Salah satu cara perusahaan menyerap dana dari masyarakat adalah dengan mencatatkan diri ke Bursa Efek Indonesia (BEI) atau biasa dikenal dengan Listing. Ada beberapa persyaratan yang harus dipenuhi oleh perusahaan yang mencakup bentuk badan hukum, masa operasional, laba usaha, net tangibel asset, dan pendapat laporan keuangan audit 2 tahun terakhir (www.idx.co.id). Tak hanya itu, perusahaan jugadiwajibkan memenuhi persyaratan lain terkait Initial Public Offering.
Listing menjadi hal utama yang perlu diperhatikan oleh perusahaan dan tentunya mengeluarkan biaya dalam prosesnya. Dari sini terdapat beberapa kasus yang ingin kami bahas mengenai listing yang jarang diketahui investor atau masyarakat.
            Dengan adanya beberapa persyaratan dan dana yang dikeluarkan, ada perusahaan yang lebih memilih untuk melakukan backdoor listing dibandingkan IPO. Backdoor Listing atau pencatatan saham melalui pintu belakang adalah salah satu mekanisme pencatatan saham di BEI. Backdoor listing dilakukan oleh perusahaan tertutup yang ingin listing di BEI dengan cara membeli saham perusahaan terbuka yang berada di BEI sehingga perusahaan tertutup tersebut menjadi pemegang saham mayoritas di perusahaan yang sudah listing di BEI.
Backdoor Listing termasuk dalam corporate action atau aksi korporasi yang memang bisa dilakukan oleh perusahaan. Corporate Action atau Aksi Korporasi adalah tindakan emiten yang memberikan hak kepada pemegang saham dengan hak yang sama seperti hak untuk mengikuti Rapat Umum Pemegang Saham (RUPS), hak untuk memperoleh dividen tunai, saham dividen, saham bonus, Waran, atau hak-hak lainnya. Keputusan Corporate Action harus disetujui dalam RUPS ataupun RUPSLB karena corporate action harus melalui persetujuan para pemegang saham.
            Seperti halnya IPO atau aksi korporasi lainnya, backdoor listing memiliki kelebihan dan kekurangan. Backdoor listing memiliki dua keuntungan yang pada umumnya diketahui oleh para pelaku pasar modal dibandingkan IPO yaitu backdoor listing dinilai lebih cepat dan lebih mudah dilakukan oleh perusahaan yang ingin listing di bursa. Backdoor listing biasanya dilakukan saat ada perusahaan yang ingin listing di BEI tetapi pasar modal sedang datar atau memiliki kinerja yang buruk yang mengakibatkan selera investor terhadap saham IPO cenderung rendah.

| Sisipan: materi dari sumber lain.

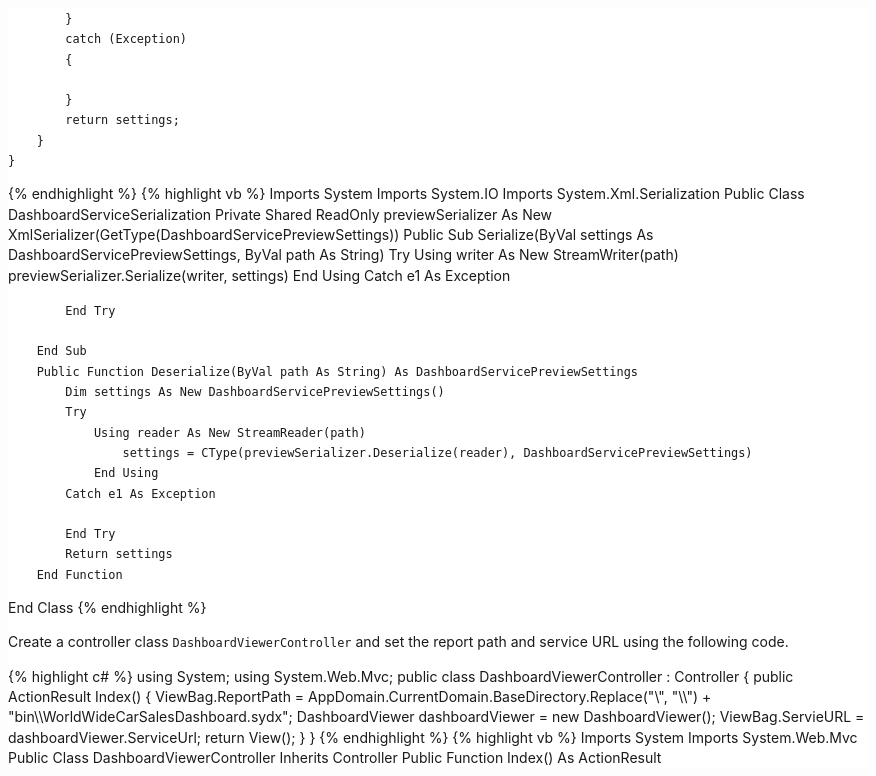 			}
			catch (Exception)
			{

			}
			return settings;
		}
	}
   {% endhighlight %}
   {% highlight vb %}
   Imports System
   Imports System.IO
   Imports System.Xml.Serialization
	Public Class DashboardServiceSerialization
		Private Shared ReadOnly previewSerializer As New XmlSerializer(GetType(DashboardServicePreviewSettings))
		Public Sub Serialize(ByVal settings As DashboardServicePreviewSettings, ByVal path As String)
			Try
				Using writer As New StreamWriter(path)
					previewSerializer.Serialize(writer, settings)
				End Using
			Catch e1 As Exception

			End Try

		End Sub
		Public Function Deserialize(ByVal path As String) As DashboardServicePreviewSettings
			Dim settings As New DashboardServicePreviewSettings()
			Try
				Using reader As New StreamReader(path)
					settings = CType(previewSerializer.Deserialize(reader), DashboardServicePreviewSettings)
				End Using
			Catch e1 As Exception

			End Try
			Return settings
		End Function
   End Class
   {% endhighlight %}
   
   
   Create a controller class `DashboardViewerController` and set the report path and service URL using the following code.
	 
   
   {% highlight c# %}
   using System;
   using System.Web.Mvc;
   public class DashboardViewerController : Controller
   {
	  public ActionResult Index()
	  {
		 ViewBag.ReportPath = AppDomain.CurrentDomain.BaseDirectory.Replace("\\", "\\\\") + "bin\\\\WorldWideCarSalesDashboard.sydx";
         DashboardViewer dashboardViewer = new DashboardViewer();
         ViewBag.ServieURL = dashboardViewer.ServiceUrl;
		 return View();
	  }
   }
   {% endhighlight %}
   {% highlight vb %}
   Imports System
   Imports System.Web.Mvc
   Public Class DashboardViewerController
	 Inherits Controller
	 Public Function Index() As ActionResult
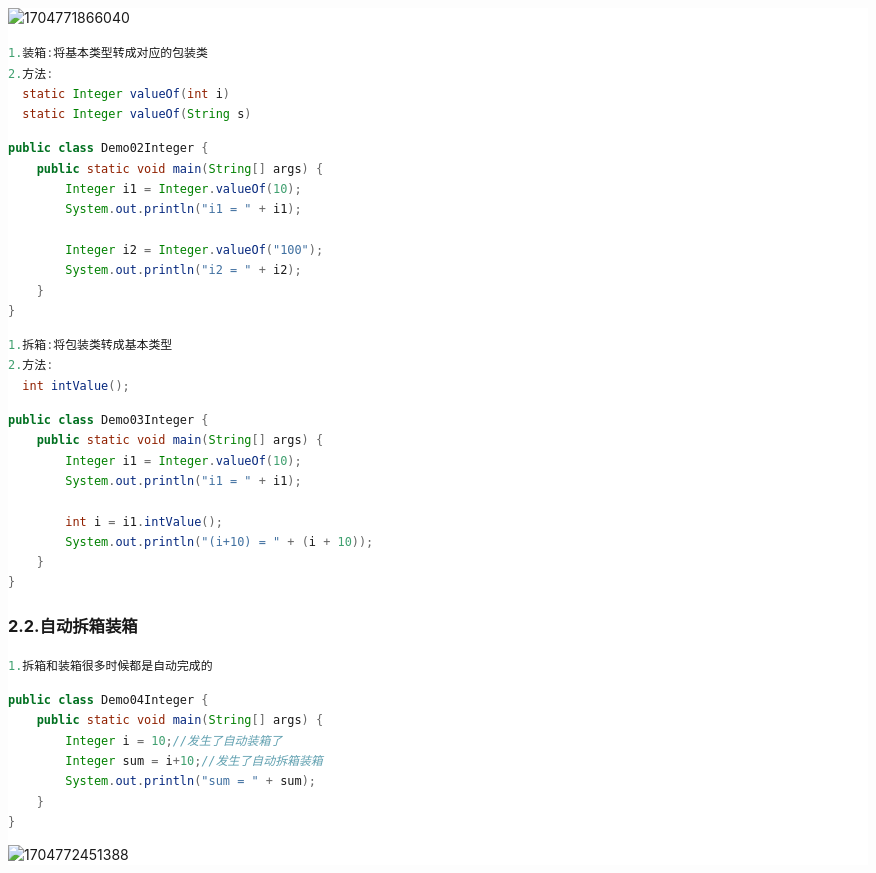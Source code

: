 ![1704771866040](https://cdn.luoyuanxiang.top/img/15.Java/1704771866040.png)

```java
1.装箱:将基本类型转成对应的包装类
2.方法:
  static Integer valueOf(int i)  
  static Integer valueOf(String s)  
```

```java
public class Demo02Integer {
    public static void main(String[] args) {
        Integer i1 = Integer.valueOf(10);
        System.out.println("i1 = " + i1);

        Integer i2 = Integer.valueOf("100");
        System.out.println("i2 = " + i2);
    }
}
```

```java
1.拆箱:将包装类转成基本类型
2.方法:
  int intValue();
```

```java
public class Demo03Integer {
    public static void main(String[] args) {
        Integer i1 = Integer.valueOf(10);
        System.out.println("i1 = " + i1);

        int i = i1.intValue();
        System.out.println("(i+10) = " + (i + 10));
    }
}
```

### 2.2.自动拆箱装箱

```java
1.拆箱和装箱很多时候都是自动完成的
```

```java
public class Demo04Integer {
    public static void main(String[] args) {
        Integer i = 10;//发生了自动装箱了
        Integer sum = i+10;//发生了自动拆箱装箱
        System.out.println("sum = " + sum);
    }
}
```

![1704772451388](https://cdn.luoyuanxiang.top/img/15.Java/1704772451388.png)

Dalam kondisi ini, IPO sebuah perusahaan akan kemungkinan kecil akan diloloskan sehingga backdoor listing menjadi pilihan agar perusahaan bisa listing di bursa.
            Ada tahapan seleksi ketat serta kewajiban keterbukaan informasi yang dipersyaratkan Otoritas Jasa Keuangan (OJK) kepada perusahaan tertutup sebelum mengantongi pernyataan efektif melakukan IPO. Aspek legalitas, kondisi fundamental serta prospek bisnis masa datang menjadi pertimbangan utama OJK dalam memberikan pernyataan efektif sebelum perusahaan melakukan penawaran umum perdana saham.
Setelah itu, ada listing rules yang ditetapkan Bursa Efek Indonesia (BEI) bagi perusahaan yang telah melakukan penawaran umum tersebut, agar bisa melantai atau mencatatkan sahamnya di BEI. Semua proses itu bertujuan untuk melindungi kepentingan investor publik yang telah dan akan berinvestasi di pasar perdana maupun pasar sekunder perusahaan.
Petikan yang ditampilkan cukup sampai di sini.